Local school officials, however, say that testing is not the only issue, nor is it the biggest.
“The problem with standardized tests is that we have gotten away from what they are intended to do,” said Greg Little, superintendent for Mount Airy City Schools.
He explained the tests are taken to measure a student’s academic growth and comprehension of a subject, but the tests are given at the end of the year with the students ready to move up to the next grade level. Little believes this doesn’t help educators measure how a student is comprehending the lessons being taught throughout the course of the year.
On a local level, both school systems, MACS and Surry County Schools, do their own form of testing to measure student performance, through formative and summative assessments.
The two systems are participating in a two-year proof-of-concept study to possibly lower the amount of time students spend taking tests each year.
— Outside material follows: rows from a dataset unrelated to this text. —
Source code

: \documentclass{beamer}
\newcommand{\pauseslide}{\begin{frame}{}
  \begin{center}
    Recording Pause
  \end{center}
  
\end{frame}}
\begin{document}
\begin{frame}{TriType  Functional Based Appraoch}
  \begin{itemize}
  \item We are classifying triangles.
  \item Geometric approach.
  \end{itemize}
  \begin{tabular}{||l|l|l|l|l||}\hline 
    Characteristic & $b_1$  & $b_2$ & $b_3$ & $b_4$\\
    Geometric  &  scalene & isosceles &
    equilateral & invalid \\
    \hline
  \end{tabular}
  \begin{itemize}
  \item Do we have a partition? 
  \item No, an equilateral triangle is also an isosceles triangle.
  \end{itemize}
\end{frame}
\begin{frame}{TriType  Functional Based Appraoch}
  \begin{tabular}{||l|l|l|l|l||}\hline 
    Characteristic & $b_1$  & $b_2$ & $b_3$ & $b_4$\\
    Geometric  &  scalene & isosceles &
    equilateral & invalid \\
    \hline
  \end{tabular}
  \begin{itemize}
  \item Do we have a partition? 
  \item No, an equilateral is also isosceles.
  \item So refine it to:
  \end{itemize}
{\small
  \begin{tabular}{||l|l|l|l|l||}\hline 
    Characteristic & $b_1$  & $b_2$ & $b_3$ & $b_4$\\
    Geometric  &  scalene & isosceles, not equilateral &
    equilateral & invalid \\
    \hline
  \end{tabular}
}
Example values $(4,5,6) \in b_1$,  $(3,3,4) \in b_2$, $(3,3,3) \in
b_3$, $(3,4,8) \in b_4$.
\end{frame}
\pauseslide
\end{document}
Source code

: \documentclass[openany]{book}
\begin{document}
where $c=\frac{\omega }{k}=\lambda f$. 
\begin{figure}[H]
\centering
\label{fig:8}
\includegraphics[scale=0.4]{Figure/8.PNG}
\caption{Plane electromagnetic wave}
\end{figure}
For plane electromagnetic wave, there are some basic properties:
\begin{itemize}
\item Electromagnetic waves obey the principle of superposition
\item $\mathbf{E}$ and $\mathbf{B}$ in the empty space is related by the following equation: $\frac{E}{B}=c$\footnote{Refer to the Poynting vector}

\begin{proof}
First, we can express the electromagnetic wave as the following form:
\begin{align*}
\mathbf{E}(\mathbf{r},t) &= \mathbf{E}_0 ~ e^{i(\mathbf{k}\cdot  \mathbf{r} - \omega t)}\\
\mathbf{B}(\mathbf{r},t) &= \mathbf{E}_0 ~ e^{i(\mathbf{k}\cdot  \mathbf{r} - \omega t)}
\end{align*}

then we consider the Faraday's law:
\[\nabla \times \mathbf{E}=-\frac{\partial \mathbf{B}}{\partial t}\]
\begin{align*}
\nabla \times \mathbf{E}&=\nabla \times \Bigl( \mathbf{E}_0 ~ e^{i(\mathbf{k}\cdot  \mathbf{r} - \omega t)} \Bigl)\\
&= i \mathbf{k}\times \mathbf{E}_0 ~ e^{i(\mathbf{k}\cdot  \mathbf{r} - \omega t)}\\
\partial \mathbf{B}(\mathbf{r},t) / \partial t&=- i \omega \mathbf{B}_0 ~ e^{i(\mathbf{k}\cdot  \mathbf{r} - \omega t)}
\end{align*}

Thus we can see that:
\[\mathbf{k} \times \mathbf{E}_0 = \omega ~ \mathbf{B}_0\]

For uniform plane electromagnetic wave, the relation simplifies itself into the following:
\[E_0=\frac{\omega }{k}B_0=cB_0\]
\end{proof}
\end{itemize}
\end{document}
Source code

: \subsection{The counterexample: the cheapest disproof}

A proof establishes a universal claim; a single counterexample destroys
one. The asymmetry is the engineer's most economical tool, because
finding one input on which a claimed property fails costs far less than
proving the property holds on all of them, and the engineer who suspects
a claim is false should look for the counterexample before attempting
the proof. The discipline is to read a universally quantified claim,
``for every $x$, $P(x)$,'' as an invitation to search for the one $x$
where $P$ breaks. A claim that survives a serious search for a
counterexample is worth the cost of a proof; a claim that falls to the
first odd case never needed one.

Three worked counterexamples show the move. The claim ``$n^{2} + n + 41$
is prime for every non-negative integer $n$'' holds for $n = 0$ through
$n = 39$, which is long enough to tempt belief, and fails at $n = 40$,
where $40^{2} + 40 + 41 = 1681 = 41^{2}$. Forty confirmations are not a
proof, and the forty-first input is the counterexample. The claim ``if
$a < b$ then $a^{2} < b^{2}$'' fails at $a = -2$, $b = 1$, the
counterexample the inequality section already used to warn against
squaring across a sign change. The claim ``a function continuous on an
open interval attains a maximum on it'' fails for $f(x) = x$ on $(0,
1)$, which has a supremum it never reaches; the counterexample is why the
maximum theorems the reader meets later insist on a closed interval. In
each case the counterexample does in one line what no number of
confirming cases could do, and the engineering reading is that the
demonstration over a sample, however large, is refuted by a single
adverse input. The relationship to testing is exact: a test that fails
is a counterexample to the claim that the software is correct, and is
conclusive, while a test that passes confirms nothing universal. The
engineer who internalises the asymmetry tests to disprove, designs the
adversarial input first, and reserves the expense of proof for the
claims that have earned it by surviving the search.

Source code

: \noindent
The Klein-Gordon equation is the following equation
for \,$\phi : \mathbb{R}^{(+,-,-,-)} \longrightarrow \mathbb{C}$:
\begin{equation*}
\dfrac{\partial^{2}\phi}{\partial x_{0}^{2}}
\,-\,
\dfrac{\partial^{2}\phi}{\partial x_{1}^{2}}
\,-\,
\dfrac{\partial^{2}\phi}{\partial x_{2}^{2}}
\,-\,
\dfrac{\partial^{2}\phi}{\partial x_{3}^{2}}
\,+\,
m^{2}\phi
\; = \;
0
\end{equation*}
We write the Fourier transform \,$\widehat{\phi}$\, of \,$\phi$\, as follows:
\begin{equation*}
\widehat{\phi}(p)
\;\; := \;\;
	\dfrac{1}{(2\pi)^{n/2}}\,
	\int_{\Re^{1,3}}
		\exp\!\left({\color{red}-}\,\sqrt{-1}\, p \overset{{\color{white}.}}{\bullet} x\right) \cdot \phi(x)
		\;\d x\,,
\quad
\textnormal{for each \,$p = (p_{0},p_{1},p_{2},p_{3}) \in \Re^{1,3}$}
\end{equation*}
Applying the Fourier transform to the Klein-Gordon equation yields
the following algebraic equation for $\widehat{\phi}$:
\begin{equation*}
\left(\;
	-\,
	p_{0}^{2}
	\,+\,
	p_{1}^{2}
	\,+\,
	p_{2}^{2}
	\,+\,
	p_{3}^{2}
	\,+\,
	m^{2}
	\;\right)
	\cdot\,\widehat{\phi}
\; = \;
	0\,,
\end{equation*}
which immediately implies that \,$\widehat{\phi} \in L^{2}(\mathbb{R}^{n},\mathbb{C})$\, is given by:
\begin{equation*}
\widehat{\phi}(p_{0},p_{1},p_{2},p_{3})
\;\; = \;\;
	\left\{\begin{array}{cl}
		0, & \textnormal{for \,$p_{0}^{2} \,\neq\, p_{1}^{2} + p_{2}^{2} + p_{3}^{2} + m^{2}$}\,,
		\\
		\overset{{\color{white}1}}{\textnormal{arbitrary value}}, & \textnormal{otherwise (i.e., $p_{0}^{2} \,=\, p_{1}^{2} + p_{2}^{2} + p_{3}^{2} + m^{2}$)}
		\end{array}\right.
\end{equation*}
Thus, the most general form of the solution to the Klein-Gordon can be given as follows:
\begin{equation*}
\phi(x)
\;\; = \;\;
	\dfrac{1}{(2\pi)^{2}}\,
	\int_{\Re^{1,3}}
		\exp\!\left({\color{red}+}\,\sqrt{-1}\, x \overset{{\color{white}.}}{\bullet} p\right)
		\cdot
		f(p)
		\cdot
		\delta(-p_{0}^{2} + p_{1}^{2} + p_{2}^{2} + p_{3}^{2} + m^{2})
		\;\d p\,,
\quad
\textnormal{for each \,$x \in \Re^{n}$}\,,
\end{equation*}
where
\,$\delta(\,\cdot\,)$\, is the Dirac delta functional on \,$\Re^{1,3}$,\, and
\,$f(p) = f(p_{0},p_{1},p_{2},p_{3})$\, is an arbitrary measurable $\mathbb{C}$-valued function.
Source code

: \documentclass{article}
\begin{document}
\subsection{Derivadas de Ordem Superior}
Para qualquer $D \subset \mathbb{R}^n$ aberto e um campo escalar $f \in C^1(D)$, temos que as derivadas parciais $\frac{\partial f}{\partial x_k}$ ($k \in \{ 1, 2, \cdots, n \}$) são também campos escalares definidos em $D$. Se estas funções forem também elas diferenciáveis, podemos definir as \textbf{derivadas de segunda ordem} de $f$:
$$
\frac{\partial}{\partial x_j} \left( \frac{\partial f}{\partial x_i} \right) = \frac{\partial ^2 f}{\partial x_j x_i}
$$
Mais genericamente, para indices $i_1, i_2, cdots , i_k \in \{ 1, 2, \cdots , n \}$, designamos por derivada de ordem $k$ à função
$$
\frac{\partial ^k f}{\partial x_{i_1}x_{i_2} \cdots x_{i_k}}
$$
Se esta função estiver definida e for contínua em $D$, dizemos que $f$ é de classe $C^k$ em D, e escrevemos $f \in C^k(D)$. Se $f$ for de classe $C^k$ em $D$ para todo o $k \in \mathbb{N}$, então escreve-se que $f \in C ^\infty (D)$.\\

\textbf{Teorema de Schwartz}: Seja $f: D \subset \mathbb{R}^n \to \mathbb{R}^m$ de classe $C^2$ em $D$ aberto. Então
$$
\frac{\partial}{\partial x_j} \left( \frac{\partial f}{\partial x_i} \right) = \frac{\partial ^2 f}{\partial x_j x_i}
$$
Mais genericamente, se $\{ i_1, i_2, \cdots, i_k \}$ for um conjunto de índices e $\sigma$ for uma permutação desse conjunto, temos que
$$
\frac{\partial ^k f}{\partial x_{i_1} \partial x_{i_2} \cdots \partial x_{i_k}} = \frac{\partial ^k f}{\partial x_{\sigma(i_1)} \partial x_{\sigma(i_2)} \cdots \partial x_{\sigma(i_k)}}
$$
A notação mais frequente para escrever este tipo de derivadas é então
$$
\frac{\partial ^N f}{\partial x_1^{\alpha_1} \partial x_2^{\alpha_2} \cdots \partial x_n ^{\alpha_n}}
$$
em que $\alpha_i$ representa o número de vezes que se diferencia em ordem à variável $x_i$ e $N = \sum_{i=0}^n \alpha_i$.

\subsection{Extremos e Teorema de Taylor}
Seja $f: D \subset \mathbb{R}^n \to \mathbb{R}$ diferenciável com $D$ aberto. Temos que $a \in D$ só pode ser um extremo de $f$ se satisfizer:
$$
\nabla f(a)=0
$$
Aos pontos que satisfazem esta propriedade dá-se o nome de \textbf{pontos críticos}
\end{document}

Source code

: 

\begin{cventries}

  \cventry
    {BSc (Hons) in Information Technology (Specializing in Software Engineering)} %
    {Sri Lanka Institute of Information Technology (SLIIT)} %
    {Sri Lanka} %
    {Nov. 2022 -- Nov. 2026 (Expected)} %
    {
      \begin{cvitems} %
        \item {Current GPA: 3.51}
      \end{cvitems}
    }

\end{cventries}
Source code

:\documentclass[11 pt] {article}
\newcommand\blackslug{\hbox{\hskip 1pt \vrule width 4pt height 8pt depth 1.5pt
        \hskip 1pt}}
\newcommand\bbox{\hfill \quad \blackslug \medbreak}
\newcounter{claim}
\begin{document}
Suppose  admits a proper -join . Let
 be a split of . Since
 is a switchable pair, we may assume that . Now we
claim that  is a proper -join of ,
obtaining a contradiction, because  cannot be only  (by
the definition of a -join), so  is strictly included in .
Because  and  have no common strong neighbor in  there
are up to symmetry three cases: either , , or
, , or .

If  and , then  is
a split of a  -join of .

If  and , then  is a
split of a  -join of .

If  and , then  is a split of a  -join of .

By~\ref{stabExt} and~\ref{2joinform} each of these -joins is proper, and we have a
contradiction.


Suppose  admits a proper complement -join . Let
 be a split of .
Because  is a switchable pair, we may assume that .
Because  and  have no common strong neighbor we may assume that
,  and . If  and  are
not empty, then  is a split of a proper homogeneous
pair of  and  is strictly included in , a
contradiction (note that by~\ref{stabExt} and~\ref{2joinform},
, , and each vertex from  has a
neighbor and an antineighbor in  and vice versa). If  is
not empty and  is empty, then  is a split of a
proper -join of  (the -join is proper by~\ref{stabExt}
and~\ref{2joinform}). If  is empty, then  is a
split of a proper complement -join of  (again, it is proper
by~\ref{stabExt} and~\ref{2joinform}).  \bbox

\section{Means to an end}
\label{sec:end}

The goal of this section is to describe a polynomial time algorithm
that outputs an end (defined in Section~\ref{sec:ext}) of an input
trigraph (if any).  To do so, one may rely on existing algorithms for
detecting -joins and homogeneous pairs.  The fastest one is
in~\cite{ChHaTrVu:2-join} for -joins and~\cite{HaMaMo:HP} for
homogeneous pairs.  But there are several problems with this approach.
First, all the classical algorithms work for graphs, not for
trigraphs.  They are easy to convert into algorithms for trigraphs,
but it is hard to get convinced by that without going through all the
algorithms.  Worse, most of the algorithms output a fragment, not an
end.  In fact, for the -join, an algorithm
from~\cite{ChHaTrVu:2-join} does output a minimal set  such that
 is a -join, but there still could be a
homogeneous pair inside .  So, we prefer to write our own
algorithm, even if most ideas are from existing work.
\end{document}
The study allows students to take shorter online tests throughout the year that provides real-time feedback to teachers.
Three six-minute tests are taken at separate times during the school year. The final EOG (end-of-grade test) is also reduced to two hours instead of three, in this study.
Travis Reeves, SCS superintendent, pointed out, “It could be 2020 before we see results from this study.” The end of 2016-17 school year will be the last year the state will collect data to analyze from the study. According to Reeves, the change in the curriculum for literature could possibly affect the study and construe results.
The EOGs and end-of-course (EOC) tests begin with the third grade. Students are mandated to take two to three tests, spending nearly 3 hours on each in grades 3-8.
In high school, each student must take a standardized test, North Carolina final exams after each course. Meaning for the average high school student with four classes each semester, the teens have eight standardized test a year.
In 2015-16 the state allowed schools to waive the North Carolina final exam and the Analysis of Student Work exams. For those schools that used this waiver, the time spent in testing could be reduced by 50-70 percent in grades 3-12. However, that waiver runs out state-wide after the current school year.
“Hopefully they extend it,” said Little.
Both superintendents tend to agree that the current state system of testing students does not depict the students’ performance in time for teachers to change their course of action to find different ways to reach the kids.